■ Activity
Look through the records that follow. Copy every line containing the word "hands".

(Records contained in a dataset)
*** Begin section ***

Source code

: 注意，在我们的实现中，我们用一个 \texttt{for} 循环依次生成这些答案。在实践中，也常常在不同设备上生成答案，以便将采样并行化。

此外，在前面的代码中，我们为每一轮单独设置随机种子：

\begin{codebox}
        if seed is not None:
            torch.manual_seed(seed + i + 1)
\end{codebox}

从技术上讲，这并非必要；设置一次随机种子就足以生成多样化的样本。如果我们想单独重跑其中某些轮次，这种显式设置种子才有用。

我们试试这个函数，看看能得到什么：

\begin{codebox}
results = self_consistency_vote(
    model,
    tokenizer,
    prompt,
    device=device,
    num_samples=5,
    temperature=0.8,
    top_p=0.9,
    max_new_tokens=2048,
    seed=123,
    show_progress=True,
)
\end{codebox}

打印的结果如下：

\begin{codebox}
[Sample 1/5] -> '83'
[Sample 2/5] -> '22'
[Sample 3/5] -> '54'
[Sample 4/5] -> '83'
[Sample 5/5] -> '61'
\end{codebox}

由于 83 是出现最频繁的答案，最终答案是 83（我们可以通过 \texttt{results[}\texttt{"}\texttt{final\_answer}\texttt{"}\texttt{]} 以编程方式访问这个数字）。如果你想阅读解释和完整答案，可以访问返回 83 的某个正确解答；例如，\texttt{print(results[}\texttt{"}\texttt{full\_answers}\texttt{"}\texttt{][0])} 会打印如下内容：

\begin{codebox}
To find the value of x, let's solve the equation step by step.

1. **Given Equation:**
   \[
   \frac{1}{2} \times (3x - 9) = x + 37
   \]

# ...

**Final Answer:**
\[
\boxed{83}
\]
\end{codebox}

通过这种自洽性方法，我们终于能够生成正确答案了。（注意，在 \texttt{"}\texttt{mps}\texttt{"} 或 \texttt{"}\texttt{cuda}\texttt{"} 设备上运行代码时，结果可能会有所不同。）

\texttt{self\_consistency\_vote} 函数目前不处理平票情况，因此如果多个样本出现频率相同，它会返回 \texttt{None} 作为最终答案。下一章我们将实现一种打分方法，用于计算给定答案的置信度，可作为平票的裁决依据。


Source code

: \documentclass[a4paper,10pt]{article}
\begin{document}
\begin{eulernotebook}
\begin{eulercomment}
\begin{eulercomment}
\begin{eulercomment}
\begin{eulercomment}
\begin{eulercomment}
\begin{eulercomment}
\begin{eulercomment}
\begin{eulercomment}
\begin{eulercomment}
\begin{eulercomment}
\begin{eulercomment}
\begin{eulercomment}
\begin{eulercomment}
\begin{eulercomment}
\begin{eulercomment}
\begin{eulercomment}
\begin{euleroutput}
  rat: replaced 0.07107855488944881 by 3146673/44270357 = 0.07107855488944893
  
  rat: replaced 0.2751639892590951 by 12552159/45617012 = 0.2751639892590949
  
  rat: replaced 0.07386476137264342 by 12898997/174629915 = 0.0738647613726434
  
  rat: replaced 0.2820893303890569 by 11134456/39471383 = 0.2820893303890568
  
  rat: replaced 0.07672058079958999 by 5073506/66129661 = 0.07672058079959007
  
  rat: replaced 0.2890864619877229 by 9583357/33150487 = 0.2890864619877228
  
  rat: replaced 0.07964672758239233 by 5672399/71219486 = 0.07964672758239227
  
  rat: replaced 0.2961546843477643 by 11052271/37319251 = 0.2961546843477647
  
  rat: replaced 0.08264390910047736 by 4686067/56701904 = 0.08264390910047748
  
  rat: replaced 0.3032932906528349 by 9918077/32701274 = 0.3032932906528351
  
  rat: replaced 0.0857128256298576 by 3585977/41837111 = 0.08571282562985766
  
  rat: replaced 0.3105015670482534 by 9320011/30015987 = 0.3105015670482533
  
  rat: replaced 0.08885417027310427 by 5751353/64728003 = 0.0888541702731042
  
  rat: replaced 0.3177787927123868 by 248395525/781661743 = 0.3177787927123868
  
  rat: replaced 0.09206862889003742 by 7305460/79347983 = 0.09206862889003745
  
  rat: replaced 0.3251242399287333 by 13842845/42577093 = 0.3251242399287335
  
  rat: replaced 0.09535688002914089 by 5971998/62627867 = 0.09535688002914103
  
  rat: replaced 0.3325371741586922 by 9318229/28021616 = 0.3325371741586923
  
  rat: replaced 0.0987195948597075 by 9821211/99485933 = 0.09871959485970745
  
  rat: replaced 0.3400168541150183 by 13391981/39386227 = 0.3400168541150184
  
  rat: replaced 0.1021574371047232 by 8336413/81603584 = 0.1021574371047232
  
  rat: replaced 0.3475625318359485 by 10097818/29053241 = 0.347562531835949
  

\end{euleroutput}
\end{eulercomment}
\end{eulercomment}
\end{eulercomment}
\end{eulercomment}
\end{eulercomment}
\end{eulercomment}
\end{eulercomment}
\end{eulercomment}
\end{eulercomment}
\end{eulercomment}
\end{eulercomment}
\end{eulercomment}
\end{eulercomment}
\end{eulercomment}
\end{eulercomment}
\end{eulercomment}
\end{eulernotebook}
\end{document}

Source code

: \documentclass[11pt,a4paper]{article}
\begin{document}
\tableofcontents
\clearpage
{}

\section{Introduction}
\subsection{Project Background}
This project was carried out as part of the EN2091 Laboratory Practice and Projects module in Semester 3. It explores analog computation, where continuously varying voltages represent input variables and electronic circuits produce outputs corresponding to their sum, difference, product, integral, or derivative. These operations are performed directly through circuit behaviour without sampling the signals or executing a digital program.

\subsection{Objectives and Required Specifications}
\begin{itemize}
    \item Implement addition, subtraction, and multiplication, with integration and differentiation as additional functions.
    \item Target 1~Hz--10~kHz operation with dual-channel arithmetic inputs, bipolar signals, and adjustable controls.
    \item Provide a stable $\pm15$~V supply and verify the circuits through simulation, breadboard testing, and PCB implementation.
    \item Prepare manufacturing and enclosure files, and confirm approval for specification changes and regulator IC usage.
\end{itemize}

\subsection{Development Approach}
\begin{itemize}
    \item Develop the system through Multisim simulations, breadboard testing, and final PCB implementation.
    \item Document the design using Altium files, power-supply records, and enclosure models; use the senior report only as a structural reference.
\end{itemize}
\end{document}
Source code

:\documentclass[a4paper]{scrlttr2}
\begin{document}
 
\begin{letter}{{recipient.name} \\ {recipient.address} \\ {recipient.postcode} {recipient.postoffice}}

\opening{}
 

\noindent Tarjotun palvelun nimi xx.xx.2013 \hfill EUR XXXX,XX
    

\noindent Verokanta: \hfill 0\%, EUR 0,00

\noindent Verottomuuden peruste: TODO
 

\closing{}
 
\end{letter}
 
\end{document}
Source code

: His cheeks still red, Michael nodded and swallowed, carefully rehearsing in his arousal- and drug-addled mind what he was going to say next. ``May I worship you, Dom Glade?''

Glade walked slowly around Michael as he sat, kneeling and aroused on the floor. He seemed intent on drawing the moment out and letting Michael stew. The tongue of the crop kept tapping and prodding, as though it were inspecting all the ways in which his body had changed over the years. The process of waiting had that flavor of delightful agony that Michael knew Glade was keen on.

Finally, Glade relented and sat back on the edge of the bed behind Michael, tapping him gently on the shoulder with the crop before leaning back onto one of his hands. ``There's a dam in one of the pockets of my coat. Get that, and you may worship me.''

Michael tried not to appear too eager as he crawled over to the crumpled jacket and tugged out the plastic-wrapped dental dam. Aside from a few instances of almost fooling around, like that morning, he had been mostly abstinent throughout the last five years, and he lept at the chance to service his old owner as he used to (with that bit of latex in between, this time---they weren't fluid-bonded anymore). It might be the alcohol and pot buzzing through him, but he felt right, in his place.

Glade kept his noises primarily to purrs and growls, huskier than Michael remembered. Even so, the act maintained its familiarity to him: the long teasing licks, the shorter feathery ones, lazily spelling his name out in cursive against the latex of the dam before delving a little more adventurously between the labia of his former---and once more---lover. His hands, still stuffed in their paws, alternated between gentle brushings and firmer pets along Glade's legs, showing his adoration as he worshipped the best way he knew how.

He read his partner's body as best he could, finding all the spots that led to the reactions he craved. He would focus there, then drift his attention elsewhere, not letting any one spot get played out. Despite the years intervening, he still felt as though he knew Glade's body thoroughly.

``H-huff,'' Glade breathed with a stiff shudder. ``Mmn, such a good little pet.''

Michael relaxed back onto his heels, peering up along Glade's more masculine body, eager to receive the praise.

*** End section ***

■ Completed exercise
Finally, Glade relented and sat back on the edge of the bed behind Michael, tapping him gently on the shoulder with the crop before leaning back onto one of his hands. ``There's a dam in one of the pockets of my coat. Get that, and you may worship me.''
Glade kept his noises primarily to purrs and growls, huskier than Michael remembered. Even so, the act maintained its familiarity to him: the long teasing licks, the shorter feathery ones, lazily spelling his name out in cursive against the latex of the dam before delving a little more adventurously between the labia of his former---and once more---lover. His hands, still stuffed in their paws, alternated between gentle brushings and firmer pets along Glade's legs, showing his adoration as he worshipped the best way he knew how.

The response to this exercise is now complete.